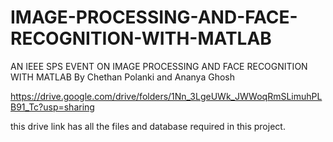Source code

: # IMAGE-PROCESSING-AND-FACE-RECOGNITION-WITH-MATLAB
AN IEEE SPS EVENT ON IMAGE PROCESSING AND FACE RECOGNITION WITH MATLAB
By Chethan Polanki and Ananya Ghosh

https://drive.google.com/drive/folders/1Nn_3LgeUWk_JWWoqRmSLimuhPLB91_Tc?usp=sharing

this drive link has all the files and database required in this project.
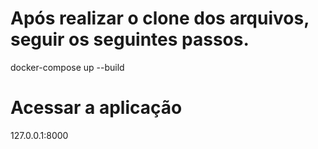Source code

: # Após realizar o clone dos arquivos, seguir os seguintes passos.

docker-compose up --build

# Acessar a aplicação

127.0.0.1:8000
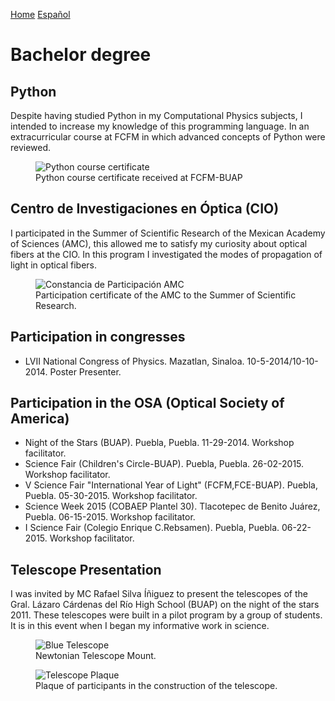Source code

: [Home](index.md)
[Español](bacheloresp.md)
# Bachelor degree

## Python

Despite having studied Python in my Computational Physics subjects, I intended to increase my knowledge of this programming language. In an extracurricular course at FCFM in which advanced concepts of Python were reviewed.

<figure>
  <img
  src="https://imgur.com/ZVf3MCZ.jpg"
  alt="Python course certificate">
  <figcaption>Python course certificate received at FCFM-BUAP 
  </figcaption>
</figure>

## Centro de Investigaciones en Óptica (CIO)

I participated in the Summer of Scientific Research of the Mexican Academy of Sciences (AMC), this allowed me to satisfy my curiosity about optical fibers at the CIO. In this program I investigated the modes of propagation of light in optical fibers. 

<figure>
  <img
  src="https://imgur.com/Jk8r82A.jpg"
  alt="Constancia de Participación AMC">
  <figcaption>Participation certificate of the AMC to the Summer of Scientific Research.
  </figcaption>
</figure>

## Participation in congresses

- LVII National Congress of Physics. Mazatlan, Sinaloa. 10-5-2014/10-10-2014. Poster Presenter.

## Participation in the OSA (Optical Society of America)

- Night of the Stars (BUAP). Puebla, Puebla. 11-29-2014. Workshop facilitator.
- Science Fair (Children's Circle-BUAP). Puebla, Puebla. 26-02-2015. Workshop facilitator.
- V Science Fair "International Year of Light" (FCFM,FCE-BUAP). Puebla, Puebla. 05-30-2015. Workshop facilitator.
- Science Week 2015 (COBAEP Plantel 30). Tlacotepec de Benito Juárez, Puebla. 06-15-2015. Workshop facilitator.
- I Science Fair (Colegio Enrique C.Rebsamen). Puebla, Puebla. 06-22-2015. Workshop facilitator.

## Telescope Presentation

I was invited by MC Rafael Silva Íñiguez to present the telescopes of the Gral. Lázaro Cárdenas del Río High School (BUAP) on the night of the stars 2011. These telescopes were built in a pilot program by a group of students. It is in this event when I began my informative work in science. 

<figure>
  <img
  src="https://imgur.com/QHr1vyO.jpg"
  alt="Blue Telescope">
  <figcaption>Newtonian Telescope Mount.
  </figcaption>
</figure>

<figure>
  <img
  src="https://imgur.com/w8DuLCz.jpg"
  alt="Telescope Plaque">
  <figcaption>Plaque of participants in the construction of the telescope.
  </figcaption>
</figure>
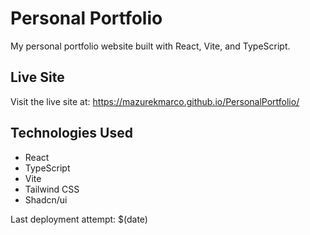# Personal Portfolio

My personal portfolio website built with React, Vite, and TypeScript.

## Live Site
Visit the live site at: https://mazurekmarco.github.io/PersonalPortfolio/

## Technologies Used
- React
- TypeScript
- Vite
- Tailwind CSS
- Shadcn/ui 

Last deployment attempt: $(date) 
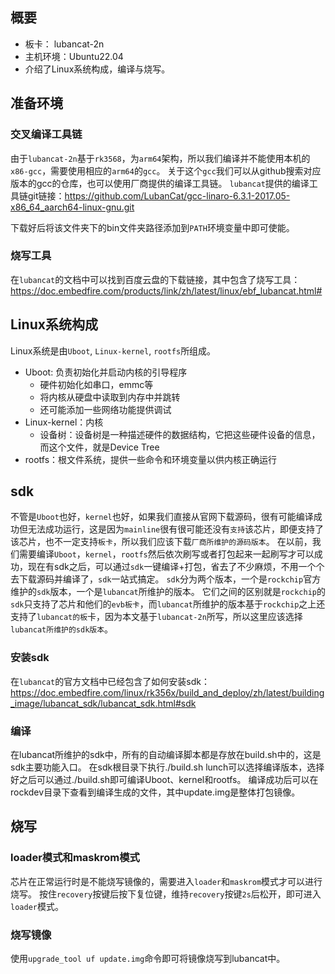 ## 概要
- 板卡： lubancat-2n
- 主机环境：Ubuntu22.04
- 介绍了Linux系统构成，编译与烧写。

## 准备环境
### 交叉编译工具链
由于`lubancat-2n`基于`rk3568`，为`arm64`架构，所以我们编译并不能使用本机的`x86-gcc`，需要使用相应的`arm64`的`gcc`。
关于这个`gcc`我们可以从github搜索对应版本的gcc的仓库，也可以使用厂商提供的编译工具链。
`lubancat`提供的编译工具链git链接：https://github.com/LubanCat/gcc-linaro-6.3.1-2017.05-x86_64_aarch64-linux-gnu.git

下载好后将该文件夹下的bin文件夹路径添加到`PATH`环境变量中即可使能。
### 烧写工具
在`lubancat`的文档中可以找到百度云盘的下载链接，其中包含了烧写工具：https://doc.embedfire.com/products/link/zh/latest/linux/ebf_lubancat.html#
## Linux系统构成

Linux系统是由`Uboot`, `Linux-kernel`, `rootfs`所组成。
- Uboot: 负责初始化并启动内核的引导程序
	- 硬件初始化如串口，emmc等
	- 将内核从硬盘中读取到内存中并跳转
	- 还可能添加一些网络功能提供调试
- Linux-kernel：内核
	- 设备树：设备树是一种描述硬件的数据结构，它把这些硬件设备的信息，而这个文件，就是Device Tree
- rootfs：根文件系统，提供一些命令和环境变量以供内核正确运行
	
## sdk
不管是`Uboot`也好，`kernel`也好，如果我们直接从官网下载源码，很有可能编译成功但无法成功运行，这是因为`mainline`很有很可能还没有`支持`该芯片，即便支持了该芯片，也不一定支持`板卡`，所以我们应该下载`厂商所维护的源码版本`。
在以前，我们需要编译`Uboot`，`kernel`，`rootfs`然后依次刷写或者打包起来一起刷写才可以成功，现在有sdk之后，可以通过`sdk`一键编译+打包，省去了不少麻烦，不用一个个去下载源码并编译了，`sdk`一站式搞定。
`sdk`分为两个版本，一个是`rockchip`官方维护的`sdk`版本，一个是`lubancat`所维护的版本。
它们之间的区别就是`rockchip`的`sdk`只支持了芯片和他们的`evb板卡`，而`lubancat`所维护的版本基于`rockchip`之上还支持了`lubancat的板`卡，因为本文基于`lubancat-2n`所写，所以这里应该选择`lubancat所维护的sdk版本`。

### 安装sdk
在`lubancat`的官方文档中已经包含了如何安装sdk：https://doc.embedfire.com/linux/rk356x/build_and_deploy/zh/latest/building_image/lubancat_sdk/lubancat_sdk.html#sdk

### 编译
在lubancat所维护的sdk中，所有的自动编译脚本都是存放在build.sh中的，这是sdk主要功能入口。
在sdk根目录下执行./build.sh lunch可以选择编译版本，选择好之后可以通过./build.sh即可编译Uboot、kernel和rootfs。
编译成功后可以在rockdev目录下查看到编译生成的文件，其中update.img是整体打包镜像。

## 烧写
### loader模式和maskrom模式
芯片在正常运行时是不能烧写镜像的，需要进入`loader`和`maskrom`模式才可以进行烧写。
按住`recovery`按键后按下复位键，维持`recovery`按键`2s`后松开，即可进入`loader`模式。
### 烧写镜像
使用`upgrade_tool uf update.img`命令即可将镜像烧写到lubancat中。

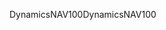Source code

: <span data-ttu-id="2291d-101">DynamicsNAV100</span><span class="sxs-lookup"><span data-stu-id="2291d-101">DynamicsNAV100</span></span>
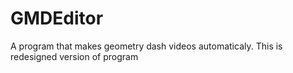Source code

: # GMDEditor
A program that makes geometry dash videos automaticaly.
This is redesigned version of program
======
## [WHAT THE TASK ASKS]
Find the word "drive" in the entries above. Copy every line that has it.

## [FINISHED EXERCISE]
https://drive.google.com/drive/folders/1Nn_3LgeUWk_JWWoqRmSLimuhPLB91_Tc?usp=sharing
this drive link has all the files and database required in this project.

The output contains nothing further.